Galatasaray’daki ilk maçına o dönemki adı İstanbul Büyükşehir Belediyespor olan Başakşehir karşısında 25 numaralı formayla çıktı, Galatasaray’ın 25. şampiyonluğunda da mimarlardandı. Sarı-kırmızılı formaya yine Başakşehir maçıyla veda edecek.
Tesadüf değil, yazgı…
2011’de aynı Başakşehir’e 2-0 kaybedilen maç sonrası ağır eleştiriler almıştı. Ama sezon sonunda 17 maçta gol yemeyerek Taffarel ve Mondragon’un rekorlarını tarihe gömdü. Hatta o sezon bir de gol attı. Kaleciydi ama gerektiğinde sahneye çıkan bir aktördü.
Yıllar içinde bir yabancıdan fazlası oldu. Türkiye’de evlendi, çocuk sahibi oldu. Tribünlerin alkışı, Florya’nın sesi, soyunma odasının abisiydi. Ama bu sezon, belki de en zoru oldu.
Sezon Atatürk Olimpiyat Stadı’nda yenen 5 golle açıldı. Ardından bir iddia: Soyunma odasında kriz vardı. Kerem Aktürkoğlu üzerinden yürüyen tartışmaları Muslera bir açıklamayla bitirdi.

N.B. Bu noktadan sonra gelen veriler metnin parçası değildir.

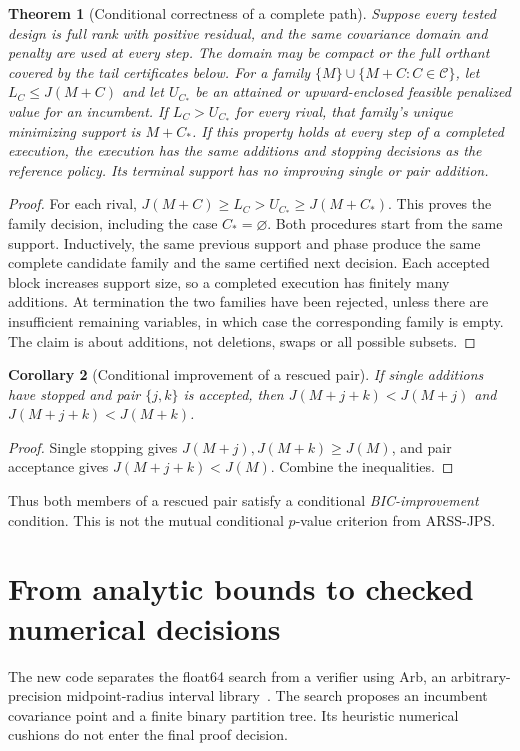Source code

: \documentclass[11pt,a4paper]{article}
\newtheorem{theorem}{Theorem}
\newtheorem{corollary}[theorem]{Corollary}
\theoremstyle{remark}\newtheorem{remark}[theorem]{Remark}
\newcommand{\calC}{\mathcal C}
\begin{document}
\begin{theorem}[Conditional correctness of a complete path]\label{thm:path}
Suppose every tested design is full rank with positive residual, and the same
covariance domain and penalty are used at every step. The domain may be compact
or the full orthant covered by the tail certificates below. For a family
$\{M\}\cup\{M+C:C\in\calC\}$, let $L_C\leq J(M+C)$ and let $U_{C_*}$ be
an attained or upward-enclosed feasible penalized value for an incumbent.
If $L_C>U_{C_*}$ for every rival, that family's unique minimizing support is
$M+C_*$. If this property holds at every step of a completed execution, the
execution has the same additions and stopping decisions as the reference policy.
Its terminal support has no improving single or pair addition.
\end{theorem}
\begin{proof}
For each rival, $J(M+C)\geq L_C>U_{C_*}\geq J(M+C_*)$.
This proves the family decision, including the case $C_*=\varnothing$.
Both procedures start from the same support. Inductively, the same previous
support and phase produce the same complete candidate family and the same
certified next decision. Each accepted block increases support size, so a
completed execution has finitely many additions. At termination the two families
have been rejected, unless there are insufficient remaining variables, in which
case the corresponding family is empty. The claim is about additions, not
deletions, swaps or all possible subsets.
\end{proof}

\begin{corollary}[Conditional improvement of a rescued pair]
If single additions have stopped and pair $\{j,k\}$ is accepted, then
$J(M+j+k)<J(M+j)$ and $J(M+j+k)<J(M+k)$.
\end{corollary}
\begin{proof}
Single stopping gives $J(M+j),J(M+k)\geq J(M)$, and pair acceptance gives
$J(M+j+k)<J(M)$. Combine the inequalities.
\end{proof}
Thus both members of a rescued pair satisfy a conditional \emph{BIC-improvement}
condition. This is not the mutual conditional $p$-value criterion from ARSS-JPS.

\section{From analytic bounds to checked numerical decisions}
The new code separates the float64 search from a verifier using Arb, an
arbitrary-precision midpoint-radius interval library~\cite{arb}. The search
proposes an incumbent covariance point and a finite binary partition tree.
Its heuristic numerical cushions do not enter the final proof decision.
\end{document}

“Burada neler yaşandığını bir tek biz biliriz,” dedi.
Kaptan konuştuğunda herkes sustu.
Ama sahadaki fırtına dinmedi. Young Boys karşısında yediği gol sonrası kırmızı kartla oyundan atıldı. Galatasaray, Şampiyonlar Ligi’nin yeni formatını göremeden Devler Ligi’ne veda etti.
İçeride işler toparlandı ama Dinamo Kiev maçında 3-1 öne geçtikten sonra gelen beraberlik, tribünlerin büyük bölümünün sabrını taşırdı. Muslera kendi evinde ilk kez ıslıklandı. O an, Galatasaray adına da bir kırılma anıydı.
Kimi protesto etti, kimi alkışladı ama soyunma odasına yine dimdik girdi. Okan Buruk ve yöneticiler sahip çıktı. Bir hafta sonra kalesini gole kapattı, cevapları sahada verdi.
Kaptan bazen saha içinde, bazen saha dışında takımın dümenine geçti. Yine Kasımpaşa beraberliği sonrası Antalya kampını o önerdi. Galibiyet primlerinin yatmadığı dönemde elini taşın altına koydu, futbolcuları teskin etti. Sezon sonuna doğru gelindiğinde ise sahada yine alıştığımız Muslera vardı. Ligin son düzlüğünde bir kez daha “şampiyon kaleci” modunu açtı.
Samsunspor, Bodrum FK maçlarında kalesini gole kapadı; 25. şampiyonlukla Galatasaray tarihine altın harflerle adını yazdırdı.
Gençlere yardım eden de oydu. Günay oynarken kulübede alkışlayan da. Florya’dan Kemerburgaz’a geçerken hafızayı taşıyan, sadece kale değil, ruh koruyan da…
Fernando Muslera, bir kaleciden fazlasıydı. Galatasaray’ın zamana karşı açtığı parantezdi.
Muslera sadece Galatasaray tarihinin değil, Türk futbolunun da en unutulmaz karakterlerinden biri oldu.
Bazı kaleciler kurtarış yapar, bazıları ise tarih yazar. Muslera ikincisindendi.